Entries taken from a collection:
• • • • • • •

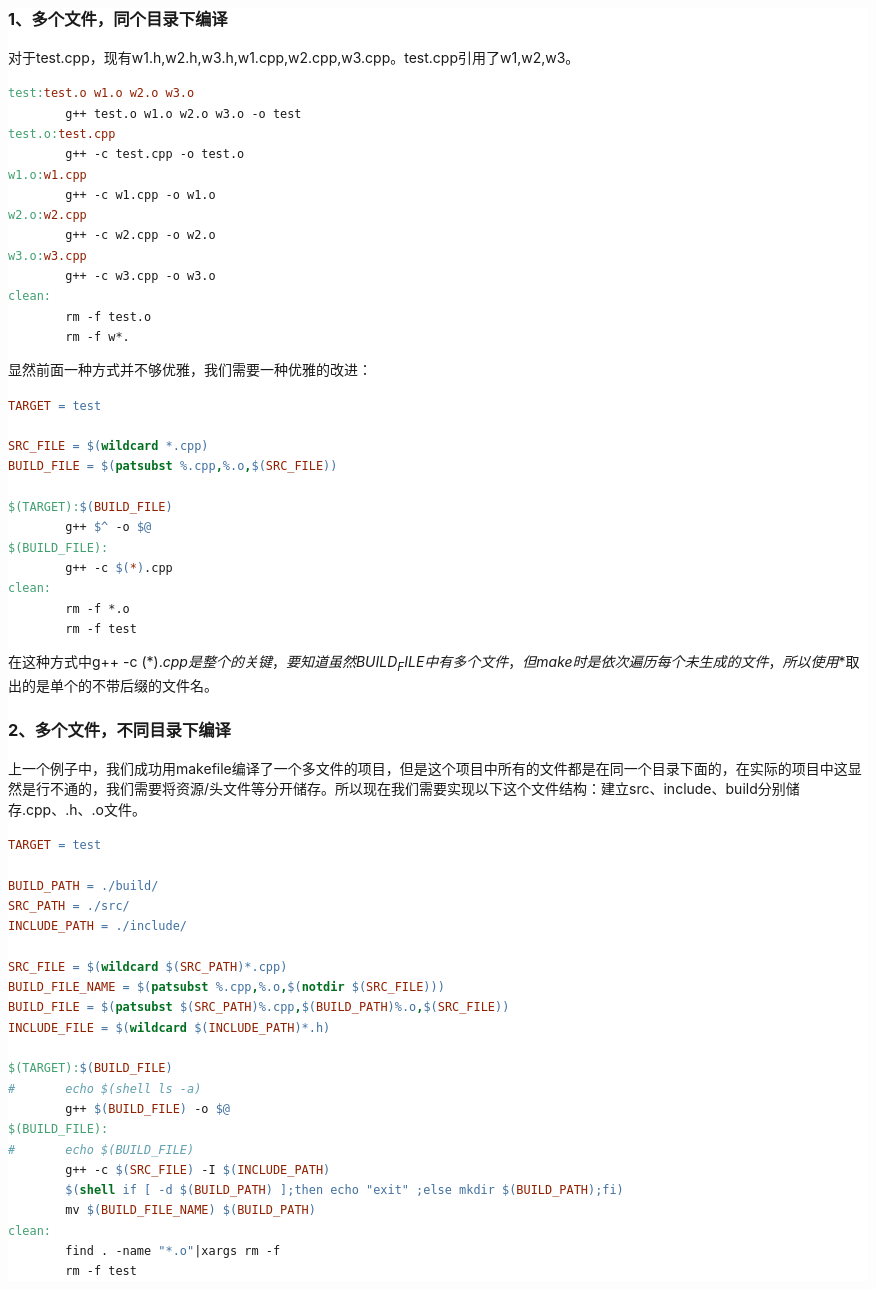 ### 1、多个文件，同个目录下编译

对于test.cpp，现有w1.h,w2.h,w3.h,w1.cpp,w2.cpp,w3.cpp。test.cpp引用了w1,w2,w3。

```makefile
test:test.o w1.o w2.o w3.o
        g++ test.o w1.o w2.o w3.o -o test
test.o:test.cpp
        g++ -c test.cpp -o test.o
w1.o:w1.cpp
        g++ -c w1.cpp -o w1.o
w2.o:w2.cpp
        g++ -c w2.cpp -o w2.o
w3.o:w3.cpp
        g++ -c w3.cpp -o w3.o
clean:
        rm -f test.o
        rm -f w*.
```

显然前面一种方式并不够优雅，我们需要一种优雅的改进：

```makefile
TARGET = test

SRC_FILE = $(wildcard *.cpp)
BUILD_FILE = $(patsubst %.cpp,%.o,$(SRC_FILE))

$(TARGET):$(BUILD_FILE)
        g++ $^ -o $@
$(BUILD_FILE):
        g++ -c $(*).cpp
clean:
        rm -f *.o
        rm -f test
```

在这种方式中g++ -c $(*).cpp是整个的关键，要知道虽然BUILD_FILE中有多个文件，但make时是依次遍历每个未生成的文件，所以使用$*取出的是单个的不带后缀的文件名。

### 2、多个文件，不同目录下编译

上一个例子中，我们成功用makefile编译了一个多文件的项目，但是这个项目中所有的文件都是在同一个目录下面的，在实际的项目中这显然是行不通的，我们需要将资源/头文件等分开储存。所以现在我们需要实现以下这个文件结构：建立src、include、build分别储存.cpp、.h、.o文件。

```makefile
TARGET = test

BUILD_PATH = ./build/
SRC_PATH = ./src/
INCLUDE_PATH = ./include/

SRC_FILE = $(wildcard $(SRC_PATH)*.cpp)
BUILD_FILE_NAME = $(patsubst %.cpp,%.o,$(notdir $(SRC_FILE)))
BUILD_FILE = $(patsubst $(SRC_PATH)%.cpp,$(BUILD_PATH)%.o,$(SRC_FILE))
INCLUDE_FILE = $(wildcard $(INCLUDE_PATH)*.h)

$(TARGET):$(BUILD_FILE)
#       echo $(shell ls -a)
        g++ $(BUILD_FILE) -o $@
$(BUILD_FILE):
#       echo $(BUILD_FILE)
        g++ -c $(SRC_FILE) -I $(INCLUDE_PATH)
        $(shell if [ -d $(BUILD_PATH) ];then echo "exit" ;else mkdir $(BUILD_PATH);fi)
        mv $(BUILD_FILE_NAME) $(BUILD_PATH)
clean:
        find . -name "*.o"|xargs rm -f
        rm -f test
```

• • • • • • •

With the pictures excluded, retype the records above verbatim.

 ### 1、多个文件，同个目录下编译

对于test.cpp，现有w1.h,w2.h,w3.h,w1.cpp,w2.cpp,w3.cpp。test.cpp引用了w1,w2,w3。

```makefile
test:test.o w1.o w2.o w3.o
        g++ test.o w1.o w2.o w3.o -o test
test.o:test.cpp
        g++ -c test.cpp -o test.o
w1.o:w1.cpp
        g++ -c w1.cpp -o w1.o
w2.o:w2.cpp
        g++ -c w2.cpp -o w2.o
w3.o:w3.cpp
        g++ -c w3.cpp -o w3.o
clean:
        rm -f test.o
        rm -f w*.
```

显然前面一种方式并不够优雅，我们需要一种优雅的改进：

```makefile
TARGET = test

SRC_FILE = $(wildcard *.cpp)
BUILD_FILE = $(patsubst %.cpp,%.o,$(SRC_FILE))

$(TARGET):$(BUILD_FILE)
        g++ $^ -o $@
$(BUILD_FILE):
        g++ -c $(*).cpp
clean:
        rm -f *.o
        rm -f test
```

在这种方式中g++ -c $(*).cpp是整个的关键，要知道虽然BUILD_FILE中有多个文件，但make时是依次遍历每个未生成的文件，所以使用$*取出的是单个的不带后缀的文件名。

### 2、多个文件，不同目录下编译

上一个例子中，我们成功用makefile编译了一个多文件的项目，但是这个项目中所有的文件都是在同一个目录下面的，在实际的项目中这显然是行不通的，我们需要将资源/头文件等分开储存。所以现在我们需要实现以下这个文件结构：建立src、include、build分别储存.cpp、.h、.o文件。

```makefile
TARGET = test

BUILD_PATH = ./build/
SRC_PATH = ./src/
INCLUDE_PATH = ./include/

SRC_FILE = $(wildcard $(SRC_PATH)*.cpp)
BUILD_FILE_NAME = $(patsubst %.cpp,%.o,$(notdir $(SRC_FILE)))
BUILD_FILE = $(patsubst $(SRC_PATH)%.cpp,$(BUILD_PATH)%.o,$(SRC_FILE))
INCLUDE_FILE = $(wildcard $(INCLUDE_PATH)*.h)

$(TARGET):$(BUILD_FILE)
#       echo $(shell ls -a)
        g++ $(BUILD_FILE) -o $@
$(BUILD_FILE):
#       echo $(BUILD_FILE)
        g++ -c $(SRC_FILE) -I $(INCLUDE_PATH)
        $(shell if [ -d $(BUILD_PATH) ];then echo "exit" ;else mkdir $(BUILD_PATH);fi)
        mv $(BUILD_FILE_NAME) $(BUILD_PATH)
clean:
        find . -name "*.o"|xargs rm -f
        rm -f test
```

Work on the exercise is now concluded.